* Aim of the exercise:
No pictures belong in the copy. Restate the rest of the data exactly.
[Records for the task Boundary: Start]
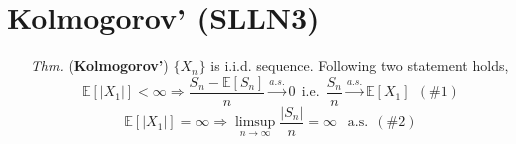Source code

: \documentclass[a4paper,12pt,twoside]{book}
\begin{document}
\section{Kolmogorov' (SLLN3)}
\begin{itemize}
	\item[\textit{Thm.}] (\textbf{Kolmogorov'}) $\{X_n\}$ is i.i.d. sequence. Following two statement holds,
	\begin{equation}
		\mathbb{E}\left[|X_1|\right]<\infty\Rightarrow\frac{S_n - \mathbb{E}\left[S_n\right]}{n} \xrightarrow{a.s.} 0~~\text{i.e.}~~\frac{S_n}{n}\xrightarrow{a.s.}\mathbb{E}\left[X_1\right]~~(\#1)
	\end{equation}
	\begin{equation}
		\mathbb{E}\left[|X_1|\right]=\infty\Rightarrow \limsup\limits_{n\rightarrow\infty}\frac{|S_n|}{n}=\infty~~\text{ a.s.}~~(\#2)
	\end{equation}


\end{itemize}
\end{document}
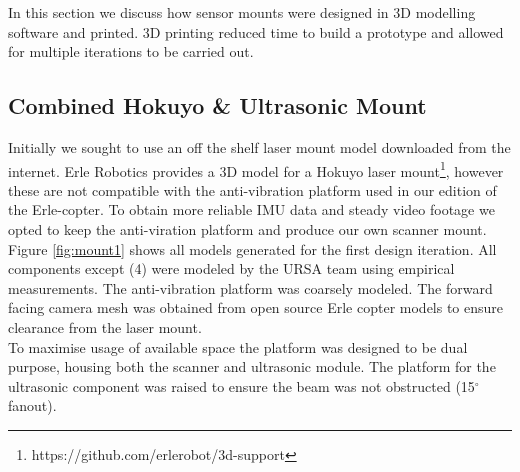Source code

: \documentclass[capstone_report.tex]{subfiles}
\begin{document}
In this section we discuss how sensor mounts were designed in 3D modelling software and printed. 3D printing reduced time to build a prototype and allowed for multiple iterations to be carried out.

\subsection{Combined Hokuyo \& Ultrasonic Mount}
Initially we sought to use an off the shelf laser mount model downloaded from the internet. Erle Robotics provides a 3D model for a Hokuyo laser mount\footnote{https://github.com/erlerobot/3d-support}, however these are not compatible with the anti-vibration platform used in our edition of the Erle-copter. To obtain more reliable IMU data and steady video footage we opted to keep the anti-viration platform and produce our own scanner mount.\\

Figure \ref{fig:mount1} shows all models generated for the first design iteration.  All components except (4) were modeled by the URSA team using empirical measurements. The anti-vibration platform was coarsely modeled. The forward facing camera mesh was obtained from open source Erle copter models to ensure clearance from the laser mount.\\

To maximise usage of available space the platform was designed to be dual purpose, housing both the scanner and ultrasonic module.  The platform for the ultrasonic component was raised to ensure the beam was not obstructed (15$^\circ$ fanout).
\end{document}
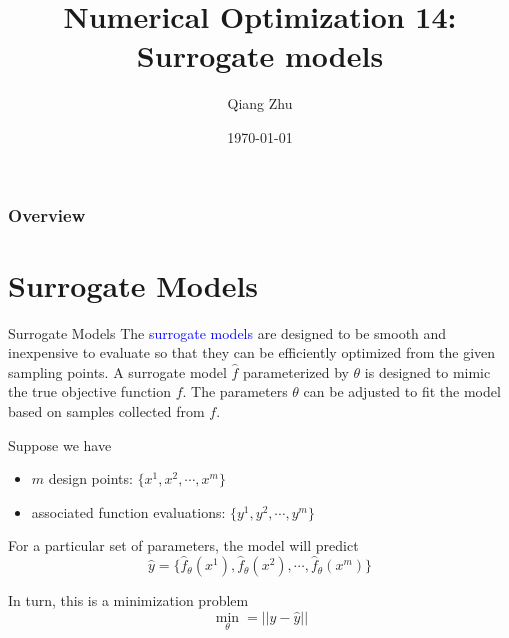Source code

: \documentclass{beamer}
\title[Surrogate models]{Numerical Optimization 14: Surrogate models} %
\author{Qiang Zhu} %
\institute[University of Nevada Las Vegas] %
{
University of Nevada Las Vegas\\ %
\medskip
}
\date{\today} %
\begin{document}
\begin{frame}
\titlepage %
\end{frame}

\begin{frame}
\frametitle{Overview} %
\tableofcontents %
\end{frame}



\section{Surrogate Models}
\begin{frame}{Surrogate Models}
The \textcolor{blue}{surrogate models} are designed to be smooth and inexpensive to evaluate so that they can be efficiently optimized from the given sampling points. A surrogate model $\hat{f}$ parameterized by $\theta$ is designed to mimic the true objective function $f$. The parameters $\theta$ can be adjusted to fit the model based on samples collected from $f$. 

Suppose we have 
\begin{itemize}
    \item $m$ design points: $\{x^1, x^2, \cdots, x^m\}$
    \item associated function evaluations: $\{y^1, y^2, \cdots, y^m\}$
\end{itemize}
For a particular set of parameters, the model will predict
\begin{equation*}
    \hat{y} = \{\hat{f}_\theta(x^1), \hat{f}_\theta(x^2), \cdots, \hat{f}_\theta(x^m)\}
\end{equation*}

In turn, this is a minimization problem
\begin{equation*}
    \underset{\theta}{\min} = ||y-\hat{y}||
\end{equation*}
\end{frame}
\end{document}

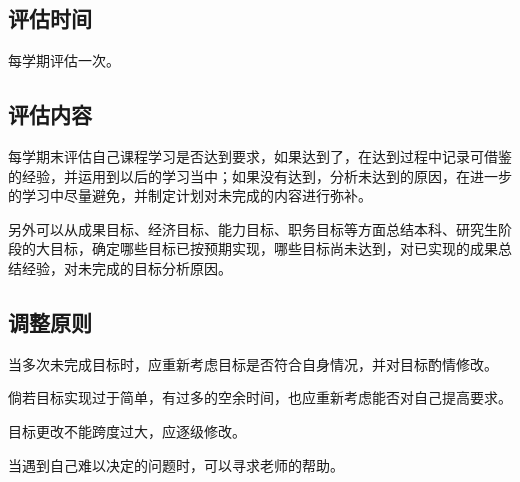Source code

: \documentclass{article}
\begin{document}
\subsection{评估时间}
每学期评估一次。\par
\subsection{评估内容}
每学期末评估自己课程学习是否达到要求，如果达到了，在达到过程中记录可借鉴的经验，并运用到以后的学习当中；如果没有达到，分析未达到的原因，在进一步的学习中尽量避免，并制定计划对未完成的内容进行弥补。\par
另外可以从成果目标、经济目标、能力目标、职务目标等方面总结本科、研究生阶段的大目标，确定哪些目标已按预期实现，哪些目标尚未达到，对已实现的成果总结经验，对未完成的目标分析原因。\par
\subsection{调整原则}
当多次未完成目标时，应重新考虑目标是否符合自身情况，并对目标酌情修改。\par
倘若目标实现过于简单，有过多的空余时间，也应重新考虑能否对自己提高要求。\par
目标更改不能跨度过大，应逐级修改。\par
当遇到自己难以决定的问题时，可以寻求老师的帮助。\par
\end{document}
[Records for the task Boundary: End]
* Answer space:
Source code

: \documentclass[a4paper,12pt,twoside]{book}
\begin{document}
\section{Kolmogorov' (SLLN3)}
\begin{itemize}
	\item[\textit{Thm.}] (\textbf{Kolmogorov'}) $\{X_n\}$ is i.i.d. sequence. Following two statement holds,
	\begin{equation}
		\mathbb{E}\left[|X_1|\right]<\infty\Rightarrow\frac{S_n - \mathbb{E}\left[S_n\right]}{n} \xrightarrow{a.s.} 0~~\text{i.e.}~~\frac{S_n}{n}\xrightarrow{a.s.}\mathbb{E}\left[X_1\right]~~(\#1)
	\end{equation}
	\begin{equation}
		\mathbb{E}\left[|X_1|\right]=\infty\Rightarrow \limsup\limits_{n\rightarrow\infty}\frac{|S_n|}{n}=\infty~~\text{ a.s.}~~(\#2)
	\end{equation}


\end{itemize}
\end{document}
Source code

: \documentclass[capstone_report.tex]{subfiles}
\begin{document}
In this section we discuss how sensor mounts were designed in 3D modelling software and printed. 3D printing reduced time to build a prototype and allowed for multiple iterations to be carried out.

\subsection{Combined Hokuyo \& Ultrasonic Mount}
Initially we sought to use an off the shelf laser mount model downloaded from the internet. Erle Robotics provides a 3D model for a Hokuyo laser mount\footnote{https://github.com/erlerobot/3d-support}, however these are not compatible with the anti-vibration platform used in our edition of the Erle-copter. To obtain more reliable IMU data and steady video footage we opted to keep the anti-viration platform and produce our own scanner mount.\\

Figure \ref{fig:mount1} shows all models generated for the first design iteration.  All components except (4) were modeled by the URSA team using empirical measurements. The anti-vibration platform was coarsely modeled. The forward facing camera mesh was obtained from open source Erle copter models to ensure clearance from the laser mount.\\

To maximise usage of available space the platform was designed to be dual purpose, housing both the scanner and ultrasonic module.  The platform for the ultrasonic component was raised to ensure the beam was not obstructed (15$^\circ$ fanout).
\end{document}
Source code

: \documentclass{beamer}
\title[Surrogate models]{Numerical Optimization 14: Surrogate models} %
\author{Qiang Zhu} %
\institute[University of Nevada Las Vegas] %
{
University of Nevada Las Vegas\\ %
\medskip
}
\date{\today} %
\begin{document}
\begin{frame}
\titlepage %
\end{frame}

\begin{frame}
\frametitle{Overview} %
\tableofcontents %
\end{frame}



\section{Surrogate Models}
\begin{frame}{Surrogate Models}
The \textcolor{blue}{surrogate models} are designed to be smooth and inexpensive to evaluate so that they can be efficiently optimized from the given sampling points. A surrogate model $\hat{f}$ parameterized by $\theta$ is designed to mimic the true objective function $f$. The parameters $\theta$ can be adjusted to fit the model based on samples collected from $f$. 

Suppose we have 
\begin{itemize}
    \item $m$ design points: $\{x^1, x^2, \cdots, x^m\}$
    \item associated function evaluations: $\{y^1, y^2, \cdots, y^m\}$
\end{itemize}
For a particular set of parameters, the model will predict
\begin{equation*}
    \hat{y} = \{\hat{f}_\theta(x^1), \hat{f}_\theta(x^2), \cdots, \hat{f}_\theta(x^m)\}
\end{equation*}

In turn, this is a minimization problem
\begin{equation*}
    \underset{\theta}{\min} = ||y-\hat{y}||
\end{equation*}
\end{frame}
\end{document}

Source code

: \documentclass{article}
\begin{document}
\subsection{评估时间}
每学期评估一次。\par
\subsection{评估内容}
每学期末评估自己课程学习是否达到要求，如果达到了，在达到过程中记录可借鉴的经验，并运用到以后的学习当中；如果没有达到，分析未达到的原因，在进一步的学习中尽量避免，并制定计划对未完成的内容进行弥补。\par
另外可以从成果目标、经济目标、能力目标、职务目标等方面总结本科、研究生阶段的大目标，确定哪些目标已按预期实现，哪些目标尚未达到，对已实现的成果总结经验，对未完成的目标分析原因。\par
\subsection{调整原则}
当多次未完成目标时，应重新考虑目标是否符合自身情况，并对目标酌情修改。\par
倘若目标实现过于简单，有过多的空余时间，也应重新考虑能否对自己提高要求。\par
目标更改不能跨度过大，应逐级修改。\par
当遇到自己难以决定的问题时，可以寻求老师的帮助。\par
\end{document}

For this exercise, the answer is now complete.